During a major sports competition, a male sprinter jumped the gun, resulting in a false start and immediate disqualification from the event. His responses included tearing off his sprinter’s bib, writhing on the ground, and weeping in a curled-up position at the side of the track. A female sprinter was running well in her event when she slipped coming over a hurdle on a rain-slicked track and fell to the ground. Her race for all intents and purposes was over, but she got up and finished it with a look of calm determination on her face.
As I considered the contrast between the two athletes’ responses, it occurred to me that the things we truly love can be revealed when we face hard times. The apostle John contrasts love for the world with our love for God. He wrote, “Do not love this world nor the things it offers you, for when you love the world, you do not have the love of the Father in you” (1 John 2:15). “World” is translated from the Greek word kosmos—meaning the evil system that is prevalent in our lives under Satan’s direction (1 John 5:19). It’s not God’s created world that He loves (see “world” in John 3:16).

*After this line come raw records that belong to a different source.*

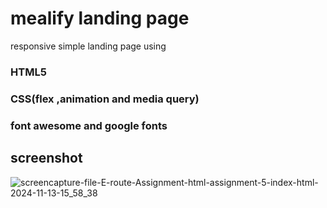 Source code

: # mealify landing page
responsive simple landing page using 
### HTML5
### CSS(flex ,animation and media query)
### font awesome and google fonts

## screenshot 
![screencapture-file-E-route-Assignment-html-assignment-5-index-html-2024-11-13-15_58_38](https://github.com/user-attachments/assets/0e7b12f4-9f24-4b51-9049-083455914c98)

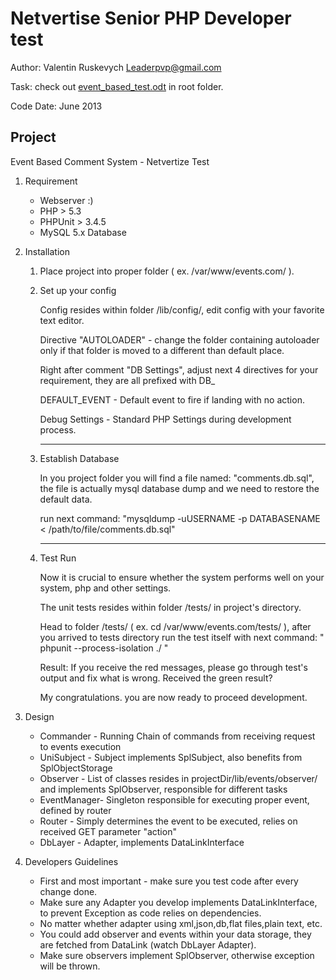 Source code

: 
# Netvertise Senior PHP Developer test

Author: Valentin Ruskevych Leaderpvp@gmail.com

Task: check out [event_based_test.odt](event_based_test.odt) in root folder.

Code Date: June 2013

## Project

Event Based Comment System - Netvertize Test


1. Requirement

    * Webserver :)
    * PHP > 5.3
    * PHPUnit > 3.4.5
    * MySQL 5.x Database

2. Installation

    1. Place project into proper folder ( ex. /var/www/events.com/ ).
    2. Set up your config
        
        Config resides within folder /lib/config/, edit config with your favorite text editor.

        Directive "AUTOLOADER" - change the folder containing autoloader only if that folder is moved
    to a different than default place.

        Right after comment "DB Settings", adjust next 4 directives for your requirement, they are all
    prefixed with DB_

        DEFAULT_EVENT - Default event to fire if landing with no action.

        Debug Settings - Standard PHP Settings during development process.

        ---

    3. Establish Database

        In you project folder you will find a file named: "comments.db.sql", the file is actually
    mysql database dump and we need to restore the default data.

        run next command: "mysqldump -uUSERNAME -p DATABASENAME < /path/to/file/comments.db.sql"

        ---

    4. Test Run

        Now it is crucial to ensure whether the system performs well on your system, php and other settings.

        The unit tests resides within folder /tests/ in project's directory.

        Head to folder /tests/ ( ex. cd /var/www/events.com/tests/ ), after you arrived to tests directory
    run the test itself with next command: " phpunit --process-isolation ./ "

        Result:
        If you receive the red messages, please go through test's output and fix what is wrong.
        Received the green result?

        My congratulations. you are now ready to proceed development.

3. Design
    - Commander   - Running Chain of commands from receiving request to events execution
    - UniSubject  - Subject implements SplSubject, also benefits from SplObjectStorage
    - Observer    - List of classes resides in projectDir/lib/events/observer/ and implements SplObserver, responsible for
              different tasks
    - EventManager- Singleton responsible for executing proper event, defined by router
    - Router      - Simply determines the event to be executed, relies on received GET parameter "action"
    - DbLayer     - Adapter, implements DataLinkInterface

4. Developers Guidelines
    - First and most important - make sure you test code after every change done.
    - Make sure any Adapter you develop implements DataLinkInterface, to prevent Exception as code relies on dependencies.
    - No matter whether adapter using xml,json,db,flat files,plain text, etc.
    - You could add observer and events within your data storage, they are fetched from DataLink (watch DbLayer Adapter).
    - Make sure observers implement SplObserver, otherwise exception will be thrown.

So what does loving the world include? “Craving physical pleasure,” “craving . . . everything we see,” and “pride in our achievements and possessions” (1 John 2:16). In other words, when we love the stuff of this life more than the One who gave it to us, God’s love isn’t reflected in us. Our behavior, responses, values, and decisions in life—including when we face adversity—will not be pretty.
By God’s grace, we can live out what “pleases” Him (1 John 2:17). As we grasp the far greater love He’s poured out on us, our love for the world will flicker and fade.
NLT 365-day reading plan passage for today: Mark 1:16-39
Read James 4:4 and consider what it means to be friends with the world.
What does it look like when you love the world more than you love God? How does your love for Him affect the way you face hard times?